**Action item:** Look for "Executing" in each line of the records, and copy the lines that have it.

**Available data:**
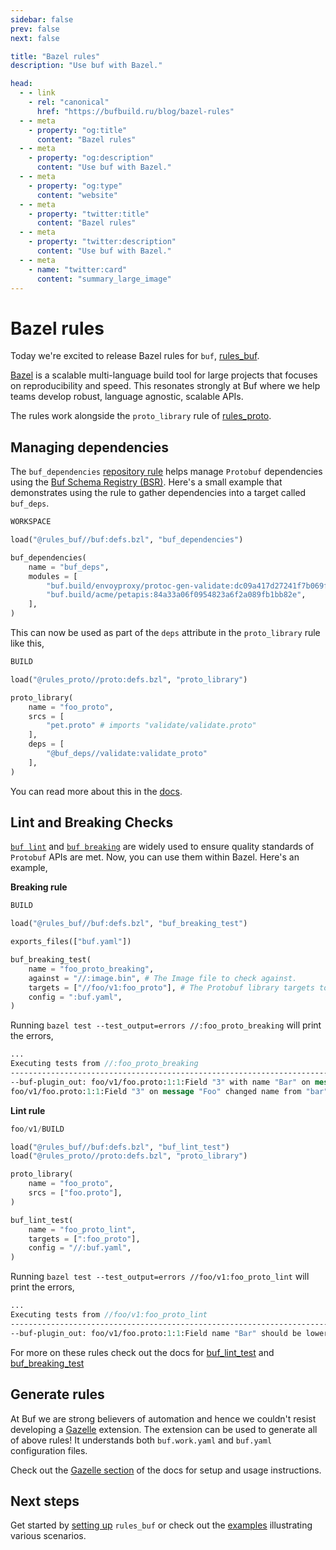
 ```yaml
---
sidebar: false
prev: false
next: false

title: "Bazel rules"
description: "Use buf with Bazel."

head:
  - - link
    - rel: "canonical"
      href: "https://bufbuild.ru/blog/bazel-rules"
  - - meta
    - property: "og:title"
      content: "Bazel rules"
  - - meta
    - property: "og:description"
      content: "Use buf with Bazel."
  - - meta
    - property: "og:type"
      content: "website"
  - - meta
    - property: "twitter:title"
      content: "Bazel rules"
  - - meta
    - property: "twitter:description"
      content: "Use buf with Bazel."
  - - meta
    - name: "twitter:card"
      content: "summary_large_image"
---
```


# Bazel rules

Today we're excited to release Bazel rules for `buf`, [rules_buf](https://github.com/bufbuild/rules_buf).

[Bazel](https://bazel.build/) is a scalable multi-language build tool for large projects that focuses on reproducibility and speed. This resonates strongly at Buf where we help teams develop robust, language agnostic, scalable APIs.

The rules work alongside the `proto_library` rule of [rules_proto](https://github.com/bazelbuild/rules_proto).

## Managing dependencies

The `buf_dependencies` [repository rule](https://bazel.build/docs/external) helps manage `Protobuf` dependencies using the [Buf Schema Registry (BSR)](/docs/bsr/index.md). Here's a small example that demonstrates using the rule to gather dependencies into a target called `buf_deps`.

```python
WORKSPACE

load("@rules_buf//buf:defs.bzl", "buf_dependencies")

buf_dependencies(
    name = "buf_deps",
    modules = [
        "buf.build/envoyproxy/protoc-gen-validate:dc09a417d27241f7b069feae2cd74a0e",
        "buf.build/acme/petapis:84a33a06f0954823a6f2a089fb1bb82e",
    ],
)
```

This can now be used as part of the `deps` attribute in the `proto_library` rule like this,

```python
BUILD

load("@rules_proto//proto:defs.bzl", "proto_library")

proto_library(
    name = "foo_proto",
    srcs = [
        "pet.proto" # imports "validate/validate.proto"
    ],
    deps = [
        "@buf_deps//validate:validate_proto"
    ],
)
```

You can read more about this in the [docs](/docs/cli/build-systems/bazel/index.md#buf-dependencies).

## Lint and Breaking Checks

[`buf lint`](/docs/lint/overview/index.md) and [`buf breaking`](/docs/breaking/overview/index.md) are widely used to ensure quality standards of `Protobuf` APIs are met. Now, you can use them within Bazel. Here's an example,

**Breaking rule**

```python
BUILD

load("@rules_buf//buf:defs.bzl", "buf_breaking_test")

exports_files(["buf.yaml"])

buf_breaking_test(
    name = "foo_proto_breaking",
    against = "//:image.bin", # The Image file to check against.
    targets = ["//foo/v1:foo_proto"], # The Protobuf library targets to check
    config = ":buf.yaml",
)
```

Running `bazel test --test_output=errors //:foo_proto_breaking` will print the errors,

```protobuf
...
Executing tests from //:foo_proto_breaking
-----------------------------------------------------------------------------
--buf-plugin_out: foo/v1/foo.proto:1:1:Field "3" with name "Bar" on message "Foo" changed option "json_name" from "bar" to "Bar".
foo/v1/foo.proto:1:1:Field "3" on message "Foo" changed name from "bar" to "Bar".
```

**Lint rule**

```python
foo/v1/BUILD

load("@rules_buf//buf:defs.bzl", "buf_lint_test")
load("@rules_proto//proto:defs.bzl", "proto_library")

proto_library(
    name = "foo_proto",
    srcs = ["foo.proto"],
)

buf_lint_test(
    name = "foo_proto_lint",
    targets = [":foo_proto"],
    config = "//:buf.yaml",
)
```

Running `bazel test --test_output=errors //foo/v1:foo_proto_lint` will print the errors,

```protobuf
...
Executing tests from //foo/v1:foo_proto_lint
-----------------------------------------------------------------------------
--buf-plugin_out: foo/v1/foo.proto:1:1:Field name "Bar" should be lower_snake_case, such as "bar".
```

For more on these rules check out the docs for [buf_lint_test](/docs/cli/build-systems/bazel/index.md#buf-lint-test) and [buf_breaking_test](/docs/cli/build-systems/bazel/index.md#buf-breaking-test)

## Generate rules

At Buf we are strong believers of automation and hence we couldn't resist developing a [Gazelle](https://github.com/bazelbuild/bazel-gazelle) extension. The extension can be used to generate all of above rules! It understands both `buf.work.yaml` and `buf.yaml` configuration files.

Check out the [Gazelle section](/docs/cli/build-systems/bazel/index.md#gazelle) of the docs for setup and usage instructions.

## Next steps

Get started by [setting up](/docs/cli/build-systems/bazel/index.md) `rules_buf` or check out the [examples](https://github.com/bufbuild/rules_buf/tree/main/examples) illustrating various scenarios.

‍
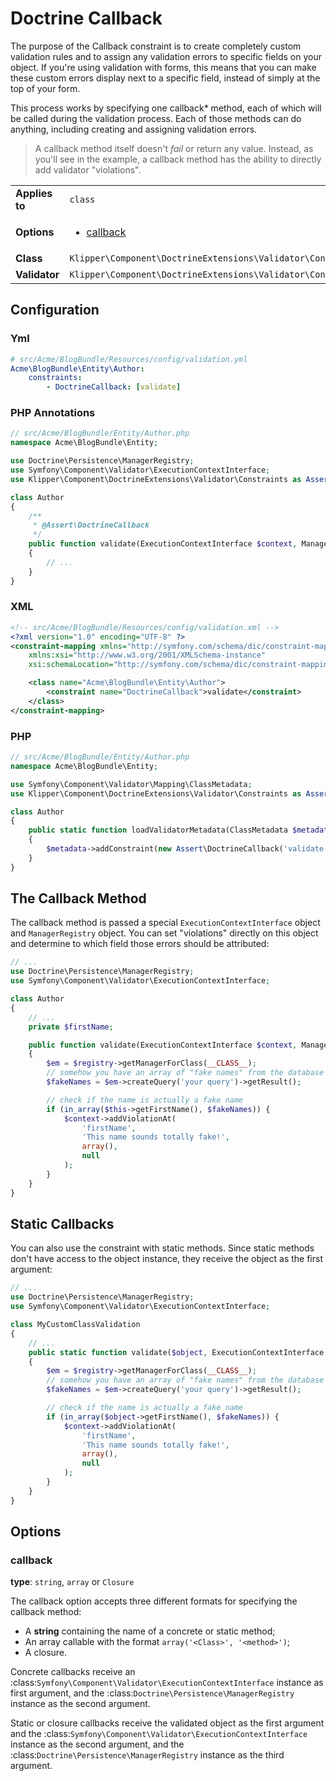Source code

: Doctrine Callback
=================

The purpose of the Callback constraint is to create completely custom
validation rules and to assign any validation errors to specific fields on
your object. If you're using validation with forms, this means that you can
make these custom errors display next to a specific field, instead of simply
at the top of your form.

This process works by specifying one callback* method, each of which will be
called during the validation process. Each of those methods can do anything,
including creating and assigning validation errors.

> A callback method itself doesn't *fail* or return any value. Instead,
>  as you'll see in the example, a callback method has the ability to directly
>  add validator "violations".

|                |                                                                                     |
|----------------|-------------------------------------------------------------------------------------|
| **Applies to** | `class`                                                                             |
| **Options**    | <ul><li>[callback](#callback)</li></ul>                                             |
| **Class**      | `Klipper\Component\DoctrineExtensions\Validator\Constraints\Callback`               |
| **Validator**  | `Klipper\Component\DoctrineExtensions\Validator\Constraints\CallbackValidator`      |

## Configuration

### Yml

```yaml
# src/Acme/BlogBundle/Resources/config/validation.yml
Acme\BlogBundle\Entity\Author:
    constraints:
        - DoctrineCallback: [validate]
```

### PHP Annotations

```php
// src/Acme/BlogBundle/Entity/Author.php
namespace Acme\BlogBundle\Entity;

use Doctrine\Persistence\ManagerRegistry;
use Symfony\Component\Validator\ExecutionContextInterface;
use Klipper\Component\DoctrineExtensions\Validator\Constraints as Assert;

class Author
{
    /**
     * @Assert\DoctrineCallback
     */
    public function validate(ExecutionContextInterface $context, ManagerRegistry $registry)
    {
        // ...
    }
}
```

### XML

```xml
<!-- src/Acme/BlogBundle/Resources/config/validation.xml -->
<?xml version="1.0" encoding="UTF-8" ?>
<constraint-mapping xmlns="http://symfony.com/schema/dic/constraint-mapping"
    xmlns:xsi="http://www.w3.org/2001/XMLSchema-instance"
    xsi:schemaLocation="http://symfony.com/schema/dic/constraint-mapping http://symfony.com/schema/dic/constraint-mapping/constraint-mapping-1.0.xsd">

    <class name="Acme\BlogBundle\Entity\Author">
        <constraint name="DoctrineCallback">validate</constraint>
    </class>
</constraint-mapping>
```

### PHP

```php
// src/Acme/BlogBundle/Entity/Author.php
namespace Acme\BlogBundle\Entity;

use Symfony\Component\Validator\Mapping\ClassMetadata;
use Klipper\Component\DoctrineExtensions\Validator\Constraints as Assert;

class Author
{
    public static function loadValidatorMetadata(ClassMetadata $metadata)
    {
        $metadata->addConstraint(new Assert\DoctrineCallback('validate'));
    }
}
```

## The Callback Method

The callback method is passed a special ``ExecutionContextInterface`` object and
``ManagerRegistry`` object. You can set "violations" directly on this object and
determine to which field those errors should be attributed:

```php
// ...
use Doctrine\Persistence\ManagerRegistry;
use Symfony\Component\Validator\ExecutionContextInterface;

class Author
{
    // ...
    private $firstName;

    public function validate(ExecutionContextInterface $context, ManagerRegistry $registry)
    {
        $em = $registry->getManagerForClass(__CLASS__);
        // somehow you have an array of "fake names" from the database
        $fakeNames = $em->createQuery('your query')->getResult();

        // check if the name is actually a fake name
        if (in_array($this->getFirstName(), $fakeNames)) {
            $context->addViolationAt(
                'firstName',
                'This name sounds totally fake!',
                array(),
                null
            );
        }
    }
}
```

## Static Callbacks

You can also use the constraint with static methods. Since static methods don't
have access to the object instance, they receive the object as the first argument:

```php
// ...
use Doctrine\Persistence\ManagerRegistry;
use Symfony\Component\Validator\ExecutionContextInterface;

class MyCustomClassValidation
{
    // ...
    public static function validate($object, ExecutionContextInterface $context, ManagerRegistry $registry)
    {
        $em = $registry->getManagerForClass(__CLASS__);
        // somehow you have an array of "fake names" from the database
        $fakeNames = $em->createQuery('your query')->getResult();

        // check if the name is actually a fake name
        if (in_array($object->getFirstName(), $fakeNames)) {
            $context->addViolationAt(
                'firstName',
                'This name sounds totally fake!',
                array(),
                null
            );
        }
    }
}
```

## Options

### callback

**type**: ``string``, ``array`` or ``Closure``

The callback option accepts three different formats for specifying the
callback method:

* A **string** containing the name of a concrete or static method;
* An array callable with the format ``array('<Class>', '<method>')``;
* A closure.

Concrete callbacks receive an :class:`Symfony\Component\Validator\ExecutionContextInterface`
instance as first argument, and the :class:`Doctrine\Persistence\ManagerRegistry`
instance as the second argument.

Static or closure callbacks receive the validated object as the first argument
and the :class:`Symfony\Component\Validator\ExecutionContextInterface`
instance as the second argument, and the :class:`Doctrine\Persistence\ManagerRegistry`
instance as the third argument.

**Your response:**
Executing tests from //:foo_proto_breaking
Executing tests from //foo/v1:foo_proto_lint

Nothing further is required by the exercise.